Back in September, I had a three weeks trip to South America. While planning the trip I was using sort of data mining to select the most optimal flights and it worked well. To continue following the data-driven approach (more buzzwords), I’ve decided to analyze the data I’ve collected during the trip.
Unfortunately, I was traveling without local sim-card and almost without internet, I can’t use Google Location History as in the fun research about the commute. But at least I have tweets and a lot of photos.

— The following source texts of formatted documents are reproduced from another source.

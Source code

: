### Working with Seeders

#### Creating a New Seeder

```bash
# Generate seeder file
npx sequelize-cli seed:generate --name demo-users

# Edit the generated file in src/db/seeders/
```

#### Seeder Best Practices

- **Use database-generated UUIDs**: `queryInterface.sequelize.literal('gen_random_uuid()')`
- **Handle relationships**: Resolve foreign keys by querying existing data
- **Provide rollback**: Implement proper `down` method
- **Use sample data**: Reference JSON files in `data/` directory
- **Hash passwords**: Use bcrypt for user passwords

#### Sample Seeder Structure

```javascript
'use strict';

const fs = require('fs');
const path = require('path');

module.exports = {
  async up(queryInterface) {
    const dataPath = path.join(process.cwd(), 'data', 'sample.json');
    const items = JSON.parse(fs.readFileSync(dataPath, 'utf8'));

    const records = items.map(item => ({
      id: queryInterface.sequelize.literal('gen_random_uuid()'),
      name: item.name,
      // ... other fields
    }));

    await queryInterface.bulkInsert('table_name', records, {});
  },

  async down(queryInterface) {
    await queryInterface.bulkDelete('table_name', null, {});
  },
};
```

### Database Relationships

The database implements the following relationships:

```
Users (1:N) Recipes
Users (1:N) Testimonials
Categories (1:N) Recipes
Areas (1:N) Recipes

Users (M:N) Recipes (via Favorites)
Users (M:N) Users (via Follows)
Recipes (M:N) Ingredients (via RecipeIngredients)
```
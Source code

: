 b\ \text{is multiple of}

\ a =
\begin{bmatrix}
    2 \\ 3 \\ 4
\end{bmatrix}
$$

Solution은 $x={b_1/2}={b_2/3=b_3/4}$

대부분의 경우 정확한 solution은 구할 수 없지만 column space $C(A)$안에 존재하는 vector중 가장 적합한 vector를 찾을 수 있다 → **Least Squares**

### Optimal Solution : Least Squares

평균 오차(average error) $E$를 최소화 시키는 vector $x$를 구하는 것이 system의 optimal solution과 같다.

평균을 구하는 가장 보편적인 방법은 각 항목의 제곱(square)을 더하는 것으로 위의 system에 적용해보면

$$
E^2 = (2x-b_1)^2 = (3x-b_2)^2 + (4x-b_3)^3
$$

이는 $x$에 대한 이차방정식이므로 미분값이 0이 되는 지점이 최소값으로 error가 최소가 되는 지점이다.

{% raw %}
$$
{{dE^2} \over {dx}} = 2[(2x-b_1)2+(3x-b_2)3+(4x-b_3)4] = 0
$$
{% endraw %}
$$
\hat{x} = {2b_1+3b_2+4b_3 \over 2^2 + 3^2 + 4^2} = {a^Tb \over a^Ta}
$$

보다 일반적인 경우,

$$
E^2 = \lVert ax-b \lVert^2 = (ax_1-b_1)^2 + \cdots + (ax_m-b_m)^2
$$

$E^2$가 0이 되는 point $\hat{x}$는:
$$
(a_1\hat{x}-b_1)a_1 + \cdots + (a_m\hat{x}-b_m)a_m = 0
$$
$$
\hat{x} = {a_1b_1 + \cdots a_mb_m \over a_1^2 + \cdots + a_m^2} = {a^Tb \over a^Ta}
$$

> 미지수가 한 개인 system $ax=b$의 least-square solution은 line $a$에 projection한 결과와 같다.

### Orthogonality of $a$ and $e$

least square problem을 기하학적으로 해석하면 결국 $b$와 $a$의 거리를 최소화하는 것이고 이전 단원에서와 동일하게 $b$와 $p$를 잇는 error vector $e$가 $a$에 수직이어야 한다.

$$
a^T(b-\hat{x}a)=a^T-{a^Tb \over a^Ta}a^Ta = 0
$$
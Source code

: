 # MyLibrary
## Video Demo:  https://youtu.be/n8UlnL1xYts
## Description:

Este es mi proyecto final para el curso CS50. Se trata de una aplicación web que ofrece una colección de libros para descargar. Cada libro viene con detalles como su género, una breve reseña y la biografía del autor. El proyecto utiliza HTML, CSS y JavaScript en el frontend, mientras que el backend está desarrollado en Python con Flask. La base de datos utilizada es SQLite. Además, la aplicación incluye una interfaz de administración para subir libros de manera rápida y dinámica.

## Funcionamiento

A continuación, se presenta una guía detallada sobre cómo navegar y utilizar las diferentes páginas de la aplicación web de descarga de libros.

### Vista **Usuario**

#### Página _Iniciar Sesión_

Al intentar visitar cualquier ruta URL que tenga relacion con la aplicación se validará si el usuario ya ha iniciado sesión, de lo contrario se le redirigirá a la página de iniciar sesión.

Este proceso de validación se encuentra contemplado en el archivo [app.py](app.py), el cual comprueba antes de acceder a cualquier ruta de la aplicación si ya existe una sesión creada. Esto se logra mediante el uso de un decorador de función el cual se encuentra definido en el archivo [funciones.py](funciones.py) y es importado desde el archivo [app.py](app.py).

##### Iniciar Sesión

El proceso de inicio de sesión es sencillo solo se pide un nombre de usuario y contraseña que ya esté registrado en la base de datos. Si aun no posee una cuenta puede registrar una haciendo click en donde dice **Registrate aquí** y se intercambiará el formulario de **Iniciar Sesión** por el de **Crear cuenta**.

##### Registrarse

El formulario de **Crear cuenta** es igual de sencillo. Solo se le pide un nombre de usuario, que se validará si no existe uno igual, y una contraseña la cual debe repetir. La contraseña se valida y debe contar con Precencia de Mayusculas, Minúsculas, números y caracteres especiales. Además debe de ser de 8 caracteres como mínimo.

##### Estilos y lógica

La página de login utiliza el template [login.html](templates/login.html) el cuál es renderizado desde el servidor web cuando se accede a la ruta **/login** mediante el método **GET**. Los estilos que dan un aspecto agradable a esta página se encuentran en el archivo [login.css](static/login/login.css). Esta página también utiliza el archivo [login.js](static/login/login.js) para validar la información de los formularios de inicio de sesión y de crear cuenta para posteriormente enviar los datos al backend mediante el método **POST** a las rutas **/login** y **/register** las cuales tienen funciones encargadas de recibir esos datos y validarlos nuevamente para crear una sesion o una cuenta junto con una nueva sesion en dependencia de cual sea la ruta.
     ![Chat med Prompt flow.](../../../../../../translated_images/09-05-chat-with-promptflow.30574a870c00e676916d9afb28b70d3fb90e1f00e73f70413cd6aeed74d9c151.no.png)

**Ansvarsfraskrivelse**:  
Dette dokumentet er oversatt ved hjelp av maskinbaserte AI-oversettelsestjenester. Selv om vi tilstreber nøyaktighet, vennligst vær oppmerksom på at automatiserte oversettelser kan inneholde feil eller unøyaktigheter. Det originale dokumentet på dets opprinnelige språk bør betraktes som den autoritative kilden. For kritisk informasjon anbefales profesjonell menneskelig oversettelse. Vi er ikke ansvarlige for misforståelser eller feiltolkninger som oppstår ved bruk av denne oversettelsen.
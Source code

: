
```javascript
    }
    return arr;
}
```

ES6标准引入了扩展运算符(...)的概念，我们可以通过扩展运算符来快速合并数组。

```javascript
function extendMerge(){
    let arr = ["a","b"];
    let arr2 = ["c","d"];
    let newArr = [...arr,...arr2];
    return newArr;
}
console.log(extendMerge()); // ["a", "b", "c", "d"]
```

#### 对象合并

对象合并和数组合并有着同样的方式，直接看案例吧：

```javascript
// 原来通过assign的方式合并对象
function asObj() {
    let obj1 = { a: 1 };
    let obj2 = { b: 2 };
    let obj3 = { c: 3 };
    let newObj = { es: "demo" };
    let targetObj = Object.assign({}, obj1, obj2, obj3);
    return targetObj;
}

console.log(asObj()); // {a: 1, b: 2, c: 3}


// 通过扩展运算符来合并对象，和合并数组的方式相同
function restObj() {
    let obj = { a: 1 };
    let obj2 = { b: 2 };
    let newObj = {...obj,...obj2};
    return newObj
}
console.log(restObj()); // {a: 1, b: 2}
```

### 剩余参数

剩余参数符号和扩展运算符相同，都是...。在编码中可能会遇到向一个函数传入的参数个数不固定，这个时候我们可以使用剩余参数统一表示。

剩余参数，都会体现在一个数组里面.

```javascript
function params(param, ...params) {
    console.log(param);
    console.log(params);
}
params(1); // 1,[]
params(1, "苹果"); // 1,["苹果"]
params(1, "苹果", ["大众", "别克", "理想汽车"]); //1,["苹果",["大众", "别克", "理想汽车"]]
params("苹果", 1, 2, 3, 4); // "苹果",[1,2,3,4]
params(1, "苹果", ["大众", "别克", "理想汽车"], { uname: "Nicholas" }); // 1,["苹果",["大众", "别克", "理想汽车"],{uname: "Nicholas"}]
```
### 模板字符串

At first, I’ve reused old code (more internal linking) and extracted information about flights from tweets:
all_tweets = pd.DataFrame(
[(tweet.text, tweet.created_at) for tweet in get_tweets()], # get_tweets available in the gist
columns=['text', 'created_at'])
tweets_in_dates = all_tweets[
(all_tweets.created_at > datetime(2018, 9, 8)) & (all_tweets.created_at < datetime(2018, 9, 30))]
flights_tweets = tweets_in_dates[tweets_in_dates.text.str.upper() == tweets_in_dates.text]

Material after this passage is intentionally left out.